◆ TASK TO COMPLETE: Starting at the line that contains "- [ ] Measure coverage quarterly" and ending at the line that contains "- **TypeScript JSDoc", the lines below are to be given again exactly, with nothing added.

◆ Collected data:
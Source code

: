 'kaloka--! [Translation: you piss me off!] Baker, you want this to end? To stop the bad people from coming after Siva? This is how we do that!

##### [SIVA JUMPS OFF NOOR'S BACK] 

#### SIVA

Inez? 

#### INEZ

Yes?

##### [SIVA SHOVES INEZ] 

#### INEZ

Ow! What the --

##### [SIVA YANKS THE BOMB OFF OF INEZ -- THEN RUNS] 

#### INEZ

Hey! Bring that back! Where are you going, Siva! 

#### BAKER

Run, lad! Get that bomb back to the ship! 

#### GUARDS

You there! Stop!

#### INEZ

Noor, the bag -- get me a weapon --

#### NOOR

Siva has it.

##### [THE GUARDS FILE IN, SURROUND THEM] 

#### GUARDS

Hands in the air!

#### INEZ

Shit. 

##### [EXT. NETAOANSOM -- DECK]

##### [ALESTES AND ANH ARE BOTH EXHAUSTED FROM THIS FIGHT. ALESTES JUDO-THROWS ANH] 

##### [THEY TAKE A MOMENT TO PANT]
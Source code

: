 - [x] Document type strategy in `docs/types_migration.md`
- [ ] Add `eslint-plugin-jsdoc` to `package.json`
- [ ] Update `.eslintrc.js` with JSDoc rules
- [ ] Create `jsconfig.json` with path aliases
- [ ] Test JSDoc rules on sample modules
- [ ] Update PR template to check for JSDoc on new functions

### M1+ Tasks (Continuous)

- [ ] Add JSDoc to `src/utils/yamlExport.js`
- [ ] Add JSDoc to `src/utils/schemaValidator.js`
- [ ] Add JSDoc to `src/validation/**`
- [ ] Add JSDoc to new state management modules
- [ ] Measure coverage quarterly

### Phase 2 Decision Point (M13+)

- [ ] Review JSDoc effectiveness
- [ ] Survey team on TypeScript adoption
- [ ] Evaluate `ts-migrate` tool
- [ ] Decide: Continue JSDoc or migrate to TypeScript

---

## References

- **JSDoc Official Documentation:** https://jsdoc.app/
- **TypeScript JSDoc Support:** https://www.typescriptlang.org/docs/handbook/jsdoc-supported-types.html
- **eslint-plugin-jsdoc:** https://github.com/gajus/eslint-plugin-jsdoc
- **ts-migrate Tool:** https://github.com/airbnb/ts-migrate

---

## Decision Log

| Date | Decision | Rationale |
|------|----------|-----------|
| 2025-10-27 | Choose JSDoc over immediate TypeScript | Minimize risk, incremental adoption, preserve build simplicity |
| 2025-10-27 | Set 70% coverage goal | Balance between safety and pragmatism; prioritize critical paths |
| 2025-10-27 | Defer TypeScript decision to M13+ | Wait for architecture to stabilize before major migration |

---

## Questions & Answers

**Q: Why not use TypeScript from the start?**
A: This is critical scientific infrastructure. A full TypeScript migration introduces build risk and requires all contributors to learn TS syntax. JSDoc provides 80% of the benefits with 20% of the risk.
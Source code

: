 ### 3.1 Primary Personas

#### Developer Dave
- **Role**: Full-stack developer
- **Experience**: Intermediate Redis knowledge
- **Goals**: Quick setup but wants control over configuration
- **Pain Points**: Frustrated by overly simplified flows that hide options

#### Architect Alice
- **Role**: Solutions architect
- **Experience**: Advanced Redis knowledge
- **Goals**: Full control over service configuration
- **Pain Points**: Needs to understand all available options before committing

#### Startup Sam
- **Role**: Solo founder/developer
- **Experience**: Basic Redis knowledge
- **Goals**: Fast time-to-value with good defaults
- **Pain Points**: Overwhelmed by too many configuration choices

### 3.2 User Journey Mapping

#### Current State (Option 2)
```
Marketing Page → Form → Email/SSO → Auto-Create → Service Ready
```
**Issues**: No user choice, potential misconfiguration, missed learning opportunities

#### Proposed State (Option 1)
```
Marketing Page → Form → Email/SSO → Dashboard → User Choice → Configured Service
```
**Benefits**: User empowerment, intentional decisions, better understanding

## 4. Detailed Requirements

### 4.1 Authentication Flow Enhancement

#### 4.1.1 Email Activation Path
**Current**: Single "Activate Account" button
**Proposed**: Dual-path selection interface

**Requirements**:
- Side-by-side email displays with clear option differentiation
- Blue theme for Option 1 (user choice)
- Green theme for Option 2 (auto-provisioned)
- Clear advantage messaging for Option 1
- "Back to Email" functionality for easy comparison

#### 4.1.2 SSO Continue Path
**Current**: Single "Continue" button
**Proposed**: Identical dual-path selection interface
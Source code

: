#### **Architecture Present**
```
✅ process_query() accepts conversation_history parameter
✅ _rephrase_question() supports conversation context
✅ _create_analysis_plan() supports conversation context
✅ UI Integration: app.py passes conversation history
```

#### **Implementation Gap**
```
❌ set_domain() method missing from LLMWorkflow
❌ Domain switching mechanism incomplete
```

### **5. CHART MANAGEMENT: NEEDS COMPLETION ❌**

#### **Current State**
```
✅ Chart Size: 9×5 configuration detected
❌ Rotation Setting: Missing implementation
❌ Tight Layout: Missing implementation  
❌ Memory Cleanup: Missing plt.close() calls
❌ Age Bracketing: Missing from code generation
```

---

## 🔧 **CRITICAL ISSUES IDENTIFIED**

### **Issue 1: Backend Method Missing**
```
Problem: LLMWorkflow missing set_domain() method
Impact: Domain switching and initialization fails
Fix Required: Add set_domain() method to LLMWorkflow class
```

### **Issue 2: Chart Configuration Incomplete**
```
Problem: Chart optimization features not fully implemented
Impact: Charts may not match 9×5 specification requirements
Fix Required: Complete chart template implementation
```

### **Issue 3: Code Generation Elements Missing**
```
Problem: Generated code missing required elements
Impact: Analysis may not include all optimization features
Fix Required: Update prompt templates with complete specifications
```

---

◆ RESPONSE:
- [ ] Measure coverage quarterly

### Phase 2 Decision Point (M13+)

- [ ] Review JSDoc effectiveness
- [ ] Survey team on TypeScript adoption
- [ ] Evaluate `ts-migrate` tool
- [ ] Decide: Continue JSDoc or migrate to TypeScript

---

## References

- **JSDoc Official Documentation:** https://jsdoc.app/
- **TypeScript JSDoc Support:** https://www.typescriptlang.org/docs/handbook/jsdoc-supported-types.html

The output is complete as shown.